- **Problem details**:
Copy exactly, line for line, the part of the listing from the line containing "is dual to the" through its last line, and nothing else.

··· Material supplied

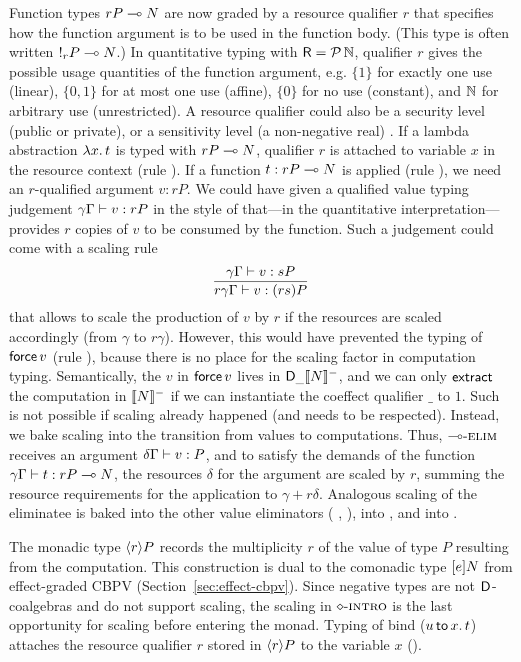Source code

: \documentclass[acmsmall,review,anonymous]{acmart}\settopmatter{printfolios=true,printccs=false,printacmref=false}
\theoremstyle{remark}
\begin{document}
Function types $\qfun r P N$ are now graded by a resource qualifier
$r$ that specifies how the function argument is to be used in the
function body.  (This type is often written $!_{r}P \lolli N$.)  In
quantitative typing with $\R = \Pot \bN$, qualifier $r$ gives the
possible usage quantities of the function argument, e.g. $\{1\}$ for
exactly one use (linear), $\{0,1\}$ for at most one use (affine),
$\{0\}$ for no use (constant), and $\bN$ for arbitrary use
(unrestricted).  A resource qualifier could also be a security level
(public or private), or a sensitivity level (a non-negative real)
\citep{reedPierce:icfp10}.  If a lambda abstraction $\lam x t$ is
typed with $\qfun r P N$, qualifier $r$ is attached to variable $x$ in
the resource context (rule \rintro\lolli).  If a function
$t : \qfun r P N$ is applied (rule \relim\lolli), we need an
$r$-qualified argument $v : rP$.  We could have given a qualified
value typing judgement $\qValTy \gamma \Gamma v {rP}$ in the style of
\citet{mcBride:wadler60} that---in the quantitative
interpretation---provides $r$ copies of $v$ to be consumed by the
function.  Such a judgement could come with a scaling rule
\[
\ru{\qValTy \gamma \Gamma v {sP}
  }{\qValTy{r\gamma}\Gamma v {(rs)P}}
\]
that allows to scale the production of $v$ by $r$ if the resources are
scaled accordingly (from $\gamma$ to $r\gamma$).
%
However, this would have prevented the typing of $\force v$ (rule
\relim\Box), bcause there is no place for the scaling factor in
computation typing.  Semantically, the $v$ in $\force v$
lives in $\D[\_]\denn N$, and
we can only $\textract$ the computation in $\denn N$ if we can
instantiate the coeffect qualifier $\_$ to $1$.  Such is not possible
if scaling already happened (and needs to be respected).
%
Instead, we bake scaling
into the transition from values to computations.
Thus, $\relim\lolli$ receives an
argument $\qValTy \delta \Gamma v P$, and to satisfy the demands of
the function $\qCompTy \gamma \Gamma t {\qfun r P N}$, the resources
$\delta$ for the argument are scaled by $r$, summing the resource
requirements for the application to $\gamma + r\delta$.
%
Analogous scaling of the eliminatee is baked into the other value
eliminators (%
\relim\GS, \relim\otimes), into %
 \rlet,
and into \rintro\diamond.

The monadic type $\compty r P$ records the multiplicity $r$ of the
value of type $P$ resulting from the computation.  This construction
is dual to the comonadic type $\thunkty e N$ from effect-graded CBPV
(Section~\ref{sec:effect-cbpv}).  Since negative types are not
$\D$-coalgebras and do not support scaling, the scaling in
$\rintro\diamond$ is the last opportunity for scaling before entering
the monad.
Typing of bind ($\bind x u t$) attaches the resource qualifier $r$
stored in $\compty r P$ to the variable $x$ (\relim\diamond).
\end{document}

······

- **Answer to this exercise**:
is dual to the comonadic type $\thunkty e N$ from effect-graded CBPV
(Section~\ref{sec:effect-cbpv}).  Since negative types are not
$\D$-coalgebras and do not support scaling, the scaling in
$\rintro\diamond$ is the last opportunity for scaling before entering
the monad.
Typing of bind ($\bind x u t$) attaches the resource qualifier $r$
stored in $\compty r P$ to the variable $x$ (\relim\diamond).
\end{document}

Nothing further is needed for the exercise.